My Amputations (Fiction collective ;)

Home > Other > My Amputations (Fiction collective ;) > Page 15
My Amputations (Fiction collective ;) Page 15

by Clarence Major


  Now here in Frankfurt after getting his cock washed he was led by it to the bed. Musa sat him down on the sagging side and squatted before him holding a condom. Whhhhhat? This wasn't in the deal! “No.” “Yes, is necessary. Is good to prevent disease.” “But I—” “Cost you another thirty-five deutschmarks to leave it off.” (She'd already put the seventy in her little purse.) His erection lost some of its headiness. Some sexual sendoff! Mason decided not to give in. She went ahead with the pre-wet membranous sheath. Cold and distracting. Harnessed, he didn't feel up to foreplay one tiny bit. Musa got on the bed and opened her thighs. Yet somehow even with the rubber wall between them the tango was intense and sweet with calm ballet-motions strangely mixed in. He made better deeper wider richer contact here than with tannic Pirsig. When finished Musa encouraged him to come again for a mere twenty more. No thanks my dear fraulein.
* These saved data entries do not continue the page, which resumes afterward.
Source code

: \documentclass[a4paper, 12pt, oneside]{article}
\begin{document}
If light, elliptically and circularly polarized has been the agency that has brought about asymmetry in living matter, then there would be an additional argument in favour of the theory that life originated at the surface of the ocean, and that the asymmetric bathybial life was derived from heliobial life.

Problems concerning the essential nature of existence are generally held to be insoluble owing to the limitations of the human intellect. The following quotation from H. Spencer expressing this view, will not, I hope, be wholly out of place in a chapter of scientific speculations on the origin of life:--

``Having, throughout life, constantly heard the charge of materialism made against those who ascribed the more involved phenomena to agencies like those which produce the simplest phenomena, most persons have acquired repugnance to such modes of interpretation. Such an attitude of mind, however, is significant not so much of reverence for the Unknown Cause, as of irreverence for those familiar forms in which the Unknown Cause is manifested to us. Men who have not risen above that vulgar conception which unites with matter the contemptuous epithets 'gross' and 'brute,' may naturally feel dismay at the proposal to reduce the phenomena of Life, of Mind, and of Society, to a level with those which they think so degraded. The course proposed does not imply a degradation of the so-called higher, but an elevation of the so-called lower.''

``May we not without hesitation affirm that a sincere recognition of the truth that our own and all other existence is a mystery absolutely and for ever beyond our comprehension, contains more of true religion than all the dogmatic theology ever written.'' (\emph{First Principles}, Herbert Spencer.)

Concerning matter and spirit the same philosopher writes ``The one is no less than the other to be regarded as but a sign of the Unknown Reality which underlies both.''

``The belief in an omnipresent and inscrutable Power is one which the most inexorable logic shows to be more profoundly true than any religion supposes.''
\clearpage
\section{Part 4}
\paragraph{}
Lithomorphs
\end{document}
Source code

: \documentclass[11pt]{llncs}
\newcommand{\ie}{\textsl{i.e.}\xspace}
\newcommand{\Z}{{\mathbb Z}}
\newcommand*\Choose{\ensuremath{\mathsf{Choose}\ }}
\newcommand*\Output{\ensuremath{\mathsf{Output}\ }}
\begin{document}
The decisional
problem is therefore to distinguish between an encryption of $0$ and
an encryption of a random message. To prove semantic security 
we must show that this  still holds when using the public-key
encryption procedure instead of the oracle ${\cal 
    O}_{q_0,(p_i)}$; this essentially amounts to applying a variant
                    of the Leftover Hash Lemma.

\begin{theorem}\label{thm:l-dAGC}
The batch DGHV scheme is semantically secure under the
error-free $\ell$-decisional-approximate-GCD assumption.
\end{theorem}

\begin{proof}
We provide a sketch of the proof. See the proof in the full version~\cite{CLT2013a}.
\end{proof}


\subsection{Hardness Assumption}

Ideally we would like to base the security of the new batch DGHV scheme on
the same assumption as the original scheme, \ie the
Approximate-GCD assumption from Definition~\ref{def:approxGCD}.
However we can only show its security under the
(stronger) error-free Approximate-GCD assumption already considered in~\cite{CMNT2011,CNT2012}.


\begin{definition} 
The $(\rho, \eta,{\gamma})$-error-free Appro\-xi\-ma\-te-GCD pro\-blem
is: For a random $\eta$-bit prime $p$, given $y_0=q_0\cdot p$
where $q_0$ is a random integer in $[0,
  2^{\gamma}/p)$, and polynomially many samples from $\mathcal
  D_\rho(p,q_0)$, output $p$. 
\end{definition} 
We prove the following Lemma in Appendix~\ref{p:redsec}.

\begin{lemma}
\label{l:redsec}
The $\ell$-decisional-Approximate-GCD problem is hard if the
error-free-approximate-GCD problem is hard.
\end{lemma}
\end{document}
When they returned to the bar downstairs three other men were there watching the tangle, slipping-and-sliding on the screen. In the back seat of the taxi, he felt unsatisfied, slightly depressed. A sense of futility took him. At a certain point he paid the cabbie. Night air was biting cold. Suddenly he was in a bright winter crowd in some shopping center or a mall.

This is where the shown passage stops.